From the data below, return each line in which the string "like" is found.

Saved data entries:
BEGIN

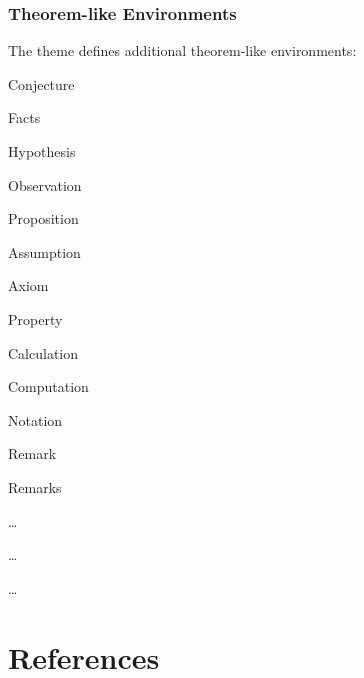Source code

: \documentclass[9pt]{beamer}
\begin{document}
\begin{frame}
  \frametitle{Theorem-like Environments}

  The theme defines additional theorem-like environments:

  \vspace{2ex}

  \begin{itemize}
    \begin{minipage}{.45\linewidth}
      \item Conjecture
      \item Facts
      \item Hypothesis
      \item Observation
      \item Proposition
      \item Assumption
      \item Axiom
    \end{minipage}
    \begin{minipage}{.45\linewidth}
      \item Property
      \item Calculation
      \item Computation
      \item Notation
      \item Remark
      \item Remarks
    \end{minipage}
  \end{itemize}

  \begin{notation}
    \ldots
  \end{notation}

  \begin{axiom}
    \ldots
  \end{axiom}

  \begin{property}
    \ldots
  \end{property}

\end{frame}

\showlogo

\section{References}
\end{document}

END
BEGIN

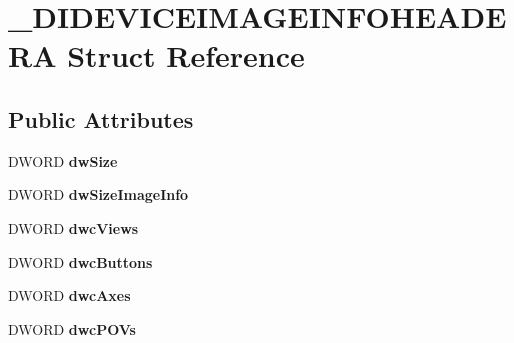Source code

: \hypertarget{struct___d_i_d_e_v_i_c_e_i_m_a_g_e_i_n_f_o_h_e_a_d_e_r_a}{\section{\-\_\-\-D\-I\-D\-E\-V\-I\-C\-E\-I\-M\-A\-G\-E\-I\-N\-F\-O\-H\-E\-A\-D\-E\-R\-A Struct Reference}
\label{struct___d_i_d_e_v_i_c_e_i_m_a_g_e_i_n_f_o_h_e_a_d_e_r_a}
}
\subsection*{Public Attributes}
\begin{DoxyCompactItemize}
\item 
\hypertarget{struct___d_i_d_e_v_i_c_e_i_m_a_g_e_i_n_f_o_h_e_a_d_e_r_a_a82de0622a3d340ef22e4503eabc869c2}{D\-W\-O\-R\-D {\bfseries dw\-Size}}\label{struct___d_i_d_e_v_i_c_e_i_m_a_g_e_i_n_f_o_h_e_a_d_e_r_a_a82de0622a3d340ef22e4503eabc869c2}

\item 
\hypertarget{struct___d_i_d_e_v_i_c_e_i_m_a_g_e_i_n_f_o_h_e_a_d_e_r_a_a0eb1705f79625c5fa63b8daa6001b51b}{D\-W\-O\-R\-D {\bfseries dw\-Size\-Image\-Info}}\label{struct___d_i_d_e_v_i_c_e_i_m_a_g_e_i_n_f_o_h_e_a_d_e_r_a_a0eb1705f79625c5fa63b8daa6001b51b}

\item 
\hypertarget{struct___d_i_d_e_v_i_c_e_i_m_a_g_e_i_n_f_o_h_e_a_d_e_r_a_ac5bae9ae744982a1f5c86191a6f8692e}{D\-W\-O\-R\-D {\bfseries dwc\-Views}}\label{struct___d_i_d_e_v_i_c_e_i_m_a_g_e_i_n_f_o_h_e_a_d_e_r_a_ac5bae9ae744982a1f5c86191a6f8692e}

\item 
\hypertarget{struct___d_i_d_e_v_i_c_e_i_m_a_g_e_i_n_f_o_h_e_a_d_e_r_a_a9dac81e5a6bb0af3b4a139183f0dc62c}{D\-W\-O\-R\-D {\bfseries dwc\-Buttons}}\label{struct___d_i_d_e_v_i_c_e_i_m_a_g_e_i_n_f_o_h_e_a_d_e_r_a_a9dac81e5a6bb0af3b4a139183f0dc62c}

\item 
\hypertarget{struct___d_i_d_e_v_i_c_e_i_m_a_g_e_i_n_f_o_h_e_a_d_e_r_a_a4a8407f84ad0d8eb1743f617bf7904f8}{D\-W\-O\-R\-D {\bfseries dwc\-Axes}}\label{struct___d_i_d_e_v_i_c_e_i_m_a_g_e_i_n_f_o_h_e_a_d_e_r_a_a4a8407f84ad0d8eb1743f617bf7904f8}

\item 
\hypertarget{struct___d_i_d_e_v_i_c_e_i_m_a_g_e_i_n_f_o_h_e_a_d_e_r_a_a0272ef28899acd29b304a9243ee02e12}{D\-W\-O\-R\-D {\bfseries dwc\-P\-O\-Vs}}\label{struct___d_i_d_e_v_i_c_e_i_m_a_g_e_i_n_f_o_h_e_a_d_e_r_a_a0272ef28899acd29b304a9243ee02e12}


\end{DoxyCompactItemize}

END

Exercise solution:
  \frametitle{Theorem-like Environments}
  The theme defines additional theorem-like environments:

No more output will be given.